Record extracts below:

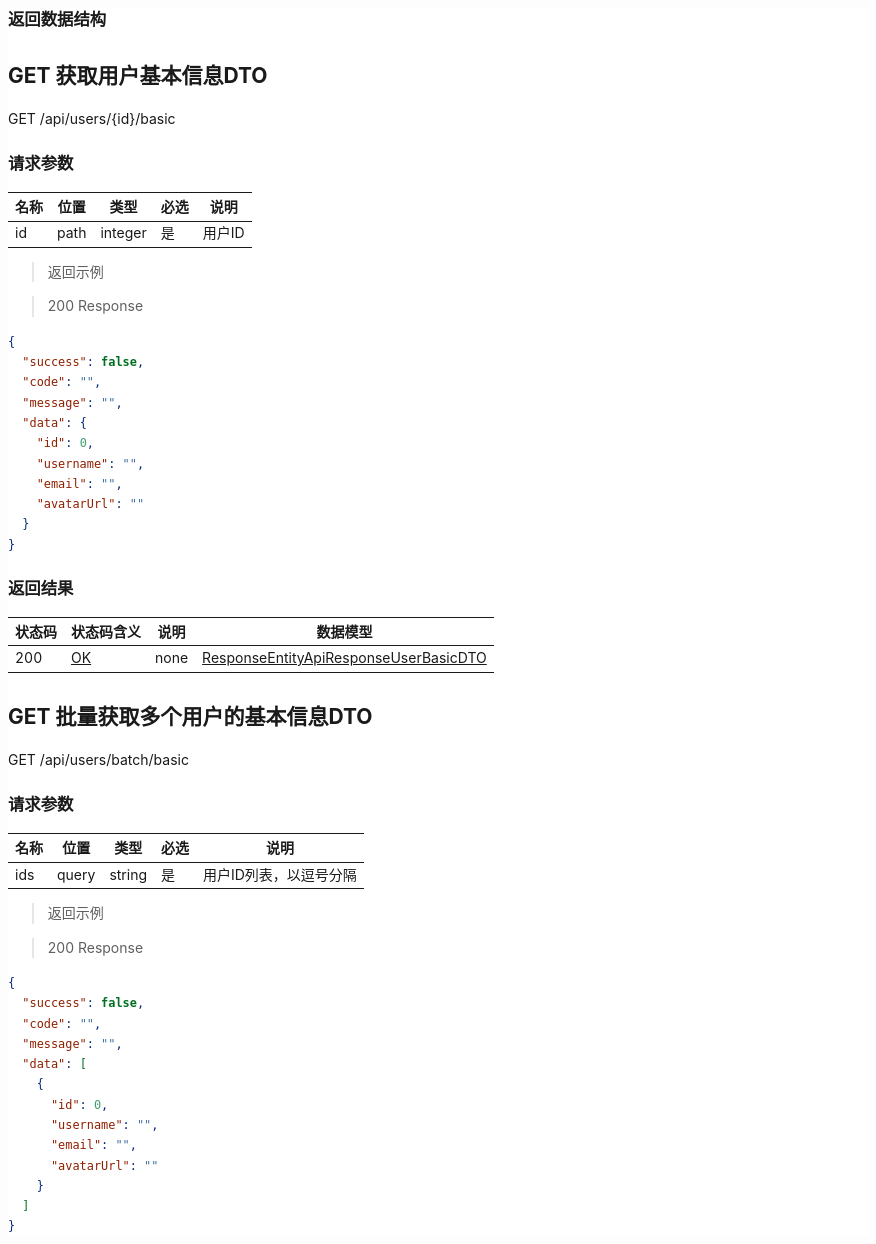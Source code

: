 ### 返回数据结构

## GET 获取用户基本信息DTO

GET /api/users/{id}/basic

### 请求参数

|名称|位置|类型|必选|说明|
|---|---|---|---|---|
|id|path|integer| 是 |用户ID|

> 返回示例

> 200 Response

```json
{
  "success": false,
  "code": "",
  "message": "",
  "data": {
    "id": 0,
    "username": "",
    "email": "",
    "avatarUrl": ""
  }
}
```

### 返回结果

|状态码|状态码含义|说明|数据模型|
|---|---|---|---|
|200|[OK](https://tools.ietf.org/html/rfc7231#section-6.3.1)|none|[ResponseEntityApiResponseUserBasicDTO](#schemaresponseentityapiresponseuserbasicdto)|

## GET 批量获取多个用户的基本信息DTO

GET /api/users/batch/basic

### 请求参数

|名称|位置|类型|必选|说明|
|---|---|---|---|---|
|ids|query|string| 是 |用户ID列表，以逗号分隔|

> 返回示例

> 200 Response

```json
{
  "success": false,
  "code": "",
  "message": "",
  "data": [
    {
      "id": 0,
      "username": "",
      "email": "",
      "avatarUrl": ""
    }
  ]
}
```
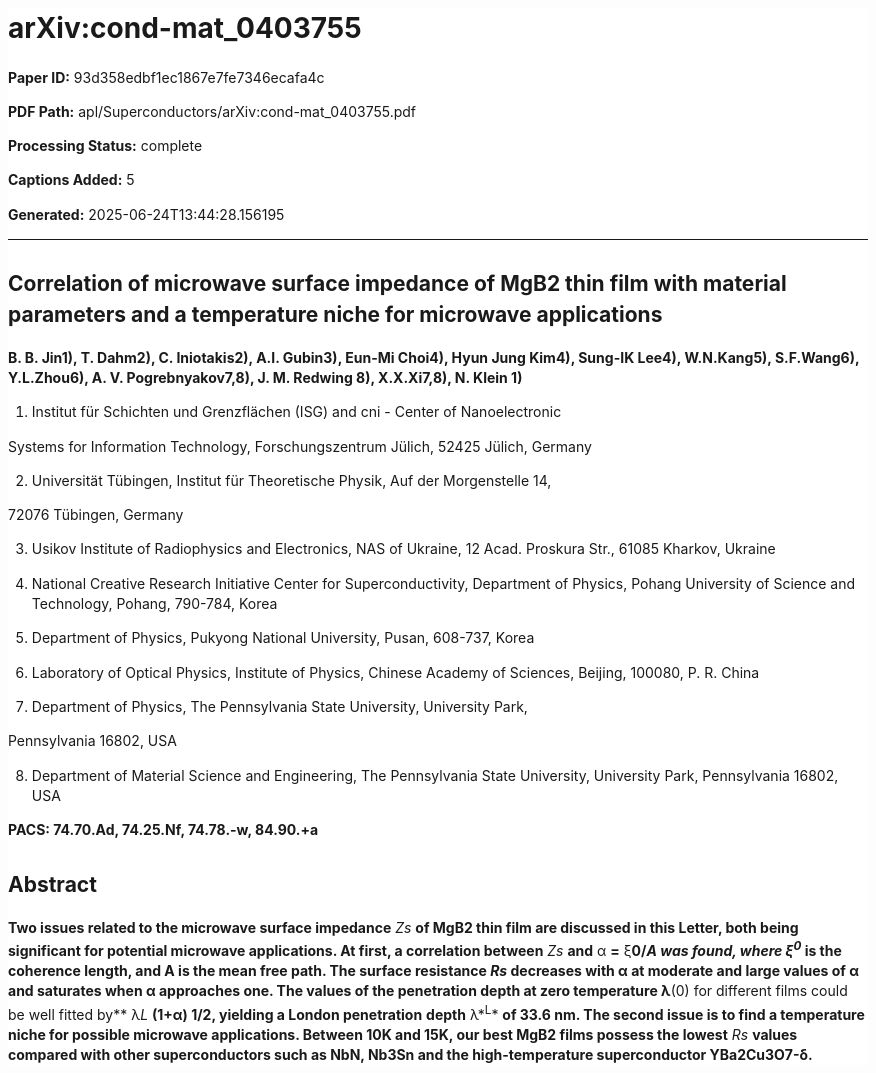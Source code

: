 # arXiv:cond-mat_0403755

**Paper ID:** 93d358edbf1ec1867e7fe7346ecafa4c

**PDF Path:** apl/Superconductors/arXiv:cond-mat_0403755.pdf

**Processing Status:** complete

**Captions Added:** 5

**Generated:** 2025-06-24T13:44:28.156195

---

## **Correlation of microwave surface impedance of MgB2 thin film with material parameters and a temperature niche for microwave applications**

**B. B. Jin1), T. Dahm2), C. Iniotakis2), A.I. Gubin3), Eun-Mi Choi4), Hyun Jung Kim4), Sung-IK Lee4), W.N.Kang5), S.F.Wang6), Y.L.Zhou6), A. V. Pogrebnyakov7,8), J. M. Redwing 8), X.X.Xi7,8), N. Klein 1)** 

1) Institut für Schichten und Grenzflächen (ISG) and cni - Center of Nanoelectronic

Systems for Information Technology, Forschungszentrum Jülich, 52425 Jülich, Germany

2) Universität Tübingen, Institut für Theoretische Physik, Auf der Morgenstelle 14,

72076 Tübingen, Germany

3) Usikov Institute of Radiophysics and Electronics, NAS of Ukraine, 12 Acad. Proskura Str., 61085 Kharkov, Ukraine

4) National Creative Research Initiative Center for Superconductivity, Department of Physics, Pohang University of Science and Technology, Pohang, 790-784, Korea

5) Department of Physics, Pukyong National University, Pusan, 608-737, Korea

6) Laboratory of Optical Physics, Institute of Physics, Chinese Academy of Sciences, Beijing, 100080, P. R. China

7) Department of Physics, The Pennsylvania State University, University Park,

Pennsylvania 16802, USA

8) Department of Material Science and Engineering, The Pennsylvania State University, University Park, Pennsylvania 16802, USA

**PACS: 74.70.Ad, 74.25.Nf, 74.78.-w, 84.90.+a** 

## **Abstract**

**Two issues related to the microwave surface impedance** *Zs* **of MgB2 thin film are discussed in this Letter, both being significant for potential microwave applications. At first, a correlation between** *Zs* **and** α **=** ξ**0/**A **was found, where** ξ*<sup>0</sup>* **is the coherence length, and** A **is the mean free path. The surface resistance** *Rs* **decreases with** α **at moderate and large values of** α **and saturates when** α **approaches one. The values of the penetration depth at zero temperature** λ**(0) for different films could be well fitted by** λ*L* **(1+**α**) 1/2, yielding a London penetration**  **depth** λ*<sup>L</sup>* **of 33.6 nm. The second issue is to find a temperature niche for possible microwave applications. Between 10K and 15K, our best MgB2 films possess the lowest** *Rs* **values compared with other superconductors such as NbN, Nb3Sn and the high-temperature superconductor YBa2Cu3O7-**δ**.**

End of Record extracts.

▶ _What to work on_
Keep both end lines and retype everything in the records above from the line containing "1) Institut für" through the line containing "72076 Tübingen, Germany", exactly, with nothing else.

▶ _Response to this task_
1) Institut für Schichten und Grenzflächen (ISG) and cni - Center of Nanoelectronic

Systems for Information Technology, Forschungszentrum Jülich, 52425 Jülich, Germany

2) Universität Tübingen, Institut für Theoretische Physik, Auf der Morgenstelle 14,

72076 Tübingen, Germany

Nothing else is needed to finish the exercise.